In Lans v. Adduci Mastriani & Schaumberg L.L.P.
, No. 02-2165 (D.D.C. May 23, 2011), the District Court, in a 120-page opinion, denied the defendants' motion to dismiss an attorney malpractice suit arising out of patent litigation. In this suit, the plaintiffs claim that the defendants' alleged misdeeds resulted in the loss of the plaintiffs' proprietary interests in a patent worth more than $100 million.
Judge Walton's opinion is predominantly a discussion of challenges raised by defendants concerning personal jurisdiction under the D.C. long-arm jurisdiction statute, concerning the fiduciary shield doctrine, and concerning the application of issue and claim preclusion based on decisions in the underlying litigation. Judge Walton dismissed the plaintiffs' civil RICO claims.
Concerning the malpractice claims, Judge Walton ruled that although no federal claims remained in the case, the state law malpractice claims require resolution of substantial questions of federal patent law under 28 U.S. C. sec. 1338(a). Judge Walton decided that the Court would maintain subject matter jurisdiction over the malpractice claim, due to the need to litigate the issue of patent infringement and resulting damages in the malpractice claim. Further, the court maintained supplemental jurisdiction over all the remaining state-law claims in the case.
The defendants had argued that the plaintiffs' claims for breach of contract, breach of fiduciary duty, and breach of the implied covenant of good faith and fair dealing should be dismissed because they were all duplicative of the malpractice claim, arose out of the same facts as the negligence claim, and required essentially the same standard of care. The Court rejected this argument, on the grounds that the various causes of action each rested on different proof. The malpractice claim was based on the alleged failure to investigate and clarify ownership of the patent. The breach of contract claim was based on alleged failure to carry out the terms of the contingency fee agreement, and on alleged conversion of funds owed under the terms of the fee agreement. The breach of the implied covenant of good faith was based on the same facts as the breach of contract claim. The breach of fiduciary duty claim centered on alleged violations of the D.C. Code of Professional Conduct and the Swedish Bar's Canon of Ethics, including among other things failure to disclose conflicts of interest. Thus, the Court found that the fiduciary duty claims did not arise out of the same facts as the malpractice claim, and that a failed malpractice claim would not neessarily preclude recovery on a claim for breach of fiduciary duty. Thus, the Court found that none of the other state-law claims were duplicative of the malpractice claims.

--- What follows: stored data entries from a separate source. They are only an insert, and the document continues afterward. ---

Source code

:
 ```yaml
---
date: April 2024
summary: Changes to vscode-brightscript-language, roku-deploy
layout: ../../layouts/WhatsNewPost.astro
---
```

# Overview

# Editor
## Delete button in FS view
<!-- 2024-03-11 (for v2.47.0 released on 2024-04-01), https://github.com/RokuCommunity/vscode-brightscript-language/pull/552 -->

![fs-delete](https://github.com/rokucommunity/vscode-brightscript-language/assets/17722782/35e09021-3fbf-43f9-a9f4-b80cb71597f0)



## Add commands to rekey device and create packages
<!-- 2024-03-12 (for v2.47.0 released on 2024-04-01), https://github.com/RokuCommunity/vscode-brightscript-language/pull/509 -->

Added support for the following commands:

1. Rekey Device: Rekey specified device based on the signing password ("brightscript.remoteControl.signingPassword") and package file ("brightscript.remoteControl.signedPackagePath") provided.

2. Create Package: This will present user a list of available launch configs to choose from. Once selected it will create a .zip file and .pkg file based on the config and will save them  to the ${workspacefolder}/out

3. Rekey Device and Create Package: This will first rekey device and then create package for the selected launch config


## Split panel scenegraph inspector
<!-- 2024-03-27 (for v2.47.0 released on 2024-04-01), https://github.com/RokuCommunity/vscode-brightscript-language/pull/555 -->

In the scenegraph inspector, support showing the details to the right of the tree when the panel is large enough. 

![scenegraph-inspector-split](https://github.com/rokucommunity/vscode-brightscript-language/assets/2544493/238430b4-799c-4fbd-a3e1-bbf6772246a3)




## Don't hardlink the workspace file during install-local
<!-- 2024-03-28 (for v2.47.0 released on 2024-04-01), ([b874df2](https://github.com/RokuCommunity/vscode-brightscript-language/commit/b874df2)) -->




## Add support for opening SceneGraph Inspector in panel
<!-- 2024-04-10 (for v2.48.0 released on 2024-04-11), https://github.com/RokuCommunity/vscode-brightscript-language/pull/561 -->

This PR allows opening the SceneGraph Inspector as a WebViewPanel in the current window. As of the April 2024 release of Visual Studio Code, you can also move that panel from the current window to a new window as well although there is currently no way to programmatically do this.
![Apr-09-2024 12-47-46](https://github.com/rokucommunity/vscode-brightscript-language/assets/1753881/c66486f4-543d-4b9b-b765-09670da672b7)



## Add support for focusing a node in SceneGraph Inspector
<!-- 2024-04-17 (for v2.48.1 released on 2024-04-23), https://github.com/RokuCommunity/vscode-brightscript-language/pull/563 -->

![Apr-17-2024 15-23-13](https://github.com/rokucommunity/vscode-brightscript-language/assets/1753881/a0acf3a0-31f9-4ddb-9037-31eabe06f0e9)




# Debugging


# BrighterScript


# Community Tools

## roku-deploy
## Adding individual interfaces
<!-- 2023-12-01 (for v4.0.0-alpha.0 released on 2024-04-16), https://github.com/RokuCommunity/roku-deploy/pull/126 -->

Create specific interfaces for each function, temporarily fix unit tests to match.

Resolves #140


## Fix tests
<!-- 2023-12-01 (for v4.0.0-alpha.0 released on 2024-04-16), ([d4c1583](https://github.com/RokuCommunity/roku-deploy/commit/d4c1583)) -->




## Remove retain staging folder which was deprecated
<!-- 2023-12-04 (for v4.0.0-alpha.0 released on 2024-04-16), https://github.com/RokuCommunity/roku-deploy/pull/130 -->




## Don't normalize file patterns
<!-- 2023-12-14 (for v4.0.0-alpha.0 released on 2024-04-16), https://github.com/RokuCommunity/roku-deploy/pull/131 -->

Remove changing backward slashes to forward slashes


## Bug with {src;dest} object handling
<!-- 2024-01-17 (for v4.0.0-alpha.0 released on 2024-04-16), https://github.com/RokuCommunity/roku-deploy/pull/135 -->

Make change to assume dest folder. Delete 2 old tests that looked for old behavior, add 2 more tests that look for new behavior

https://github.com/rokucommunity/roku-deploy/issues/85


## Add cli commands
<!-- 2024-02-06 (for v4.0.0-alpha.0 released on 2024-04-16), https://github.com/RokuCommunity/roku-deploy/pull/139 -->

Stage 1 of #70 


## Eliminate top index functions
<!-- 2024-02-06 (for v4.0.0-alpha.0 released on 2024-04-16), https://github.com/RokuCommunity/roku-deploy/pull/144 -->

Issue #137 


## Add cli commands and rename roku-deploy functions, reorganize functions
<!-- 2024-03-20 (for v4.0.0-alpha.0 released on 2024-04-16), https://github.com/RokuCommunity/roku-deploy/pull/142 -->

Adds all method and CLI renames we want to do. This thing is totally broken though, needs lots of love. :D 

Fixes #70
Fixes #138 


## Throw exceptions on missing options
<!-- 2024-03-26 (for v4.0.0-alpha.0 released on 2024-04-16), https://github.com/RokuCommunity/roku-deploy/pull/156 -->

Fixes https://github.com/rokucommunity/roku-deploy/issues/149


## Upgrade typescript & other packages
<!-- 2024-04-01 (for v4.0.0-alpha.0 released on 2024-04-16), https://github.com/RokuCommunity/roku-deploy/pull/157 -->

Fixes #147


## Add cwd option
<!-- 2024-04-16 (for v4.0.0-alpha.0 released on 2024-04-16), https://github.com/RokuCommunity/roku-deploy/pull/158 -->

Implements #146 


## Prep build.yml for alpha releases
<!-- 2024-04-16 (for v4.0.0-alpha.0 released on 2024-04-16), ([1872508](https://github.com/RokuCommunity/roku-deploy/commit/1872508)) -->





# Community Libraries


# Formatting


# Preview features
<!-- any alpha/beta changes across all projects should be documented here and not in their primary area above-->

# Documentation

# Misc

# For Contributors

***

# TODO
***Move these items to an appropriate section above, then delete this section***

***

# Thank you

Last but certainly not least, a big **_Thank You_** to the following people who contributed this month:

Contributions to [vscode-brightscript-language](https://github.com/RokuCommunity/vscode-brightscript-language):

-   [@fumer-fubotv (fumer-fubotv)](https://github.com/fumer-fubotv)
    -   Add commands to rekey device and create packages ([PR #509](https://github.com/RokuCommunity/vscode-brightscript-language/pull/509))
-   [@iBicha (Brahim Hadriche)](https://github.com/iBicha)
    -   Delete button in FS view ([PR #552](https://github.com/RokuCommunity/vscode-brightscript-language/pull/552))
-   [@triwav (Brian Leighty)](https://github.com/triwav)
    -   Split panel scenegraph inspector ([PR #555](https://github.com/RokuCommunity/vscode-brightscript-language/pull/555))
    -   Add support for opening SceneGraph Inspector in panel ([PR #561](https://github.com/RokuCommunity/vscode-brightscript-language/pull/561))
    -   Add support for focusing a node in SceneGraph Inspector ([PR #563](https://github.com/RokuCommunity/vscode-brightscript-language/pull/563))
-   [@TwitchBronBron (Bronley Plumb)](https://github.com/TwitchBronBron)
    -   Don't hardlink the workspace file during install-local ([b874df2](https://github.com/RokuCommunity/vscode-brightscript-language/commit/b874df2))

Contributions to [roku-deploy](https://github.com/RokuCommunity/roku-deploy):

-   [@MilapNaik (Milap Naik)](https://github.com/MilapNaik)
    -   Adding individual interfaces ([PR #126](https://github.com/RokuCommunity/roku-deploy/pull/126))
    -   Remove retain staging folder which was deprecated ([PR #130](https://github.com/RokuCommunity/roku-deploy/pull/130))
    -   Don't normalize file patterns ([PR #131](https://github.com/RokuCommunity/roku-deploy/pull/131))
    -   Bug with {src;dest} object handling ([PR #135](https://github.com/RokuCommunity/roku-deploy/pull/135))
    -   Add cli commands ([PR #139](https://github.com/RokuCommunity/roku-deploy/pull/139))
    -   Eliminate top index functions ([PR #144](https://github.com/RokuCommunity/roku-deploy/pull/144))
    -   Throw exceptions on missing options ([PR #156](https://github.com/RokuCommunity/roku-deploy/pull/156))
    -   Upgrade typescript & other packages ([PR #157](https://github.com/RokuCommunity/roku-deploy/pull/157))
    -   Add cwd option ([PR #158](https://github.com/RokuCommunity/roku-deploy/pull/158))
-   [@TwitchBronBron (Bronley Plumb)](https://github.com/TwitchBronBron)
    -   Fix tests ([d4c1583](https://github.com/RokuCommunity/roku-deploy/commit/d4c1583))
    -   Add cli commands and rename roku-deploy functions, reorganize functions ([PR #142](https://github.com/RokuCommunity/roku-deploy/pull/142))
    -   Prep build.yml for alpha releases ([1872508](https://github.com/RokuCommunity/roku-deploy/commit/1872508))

Interestingly, the Court also rejected an argument by the defendant law firm that an independent cause of action for breach of the covenant of good faith and fair dealing does not exist in the District of Columbia for claims based on an attorney's representation of a client. See slip op. at 118. The Court distinguished Jacobsen v. Oliver, 201 F.Supp. 2d 93, 98 n. 2 (D.D.C. 2002), on the grounds that Jacobsen dismissed the implied covenant count because it was identical to a malpractice claim in that case. But in this case, the plaintiffs' implied covenant claims were founded upon their contingent fee agreement with the defendant law firm, not on the legal representation or alleged malpractice. Therefore, Judge Walton reasoned, the general rule applies that in every contract there is an implied covenant of good faith and fair dealing. "No cases addressing legal malpractice have carved out an exception for such cases, and therefore, just like other contracts, contracts with attorneys are subject to an implied covenant of good faith and fair dealing."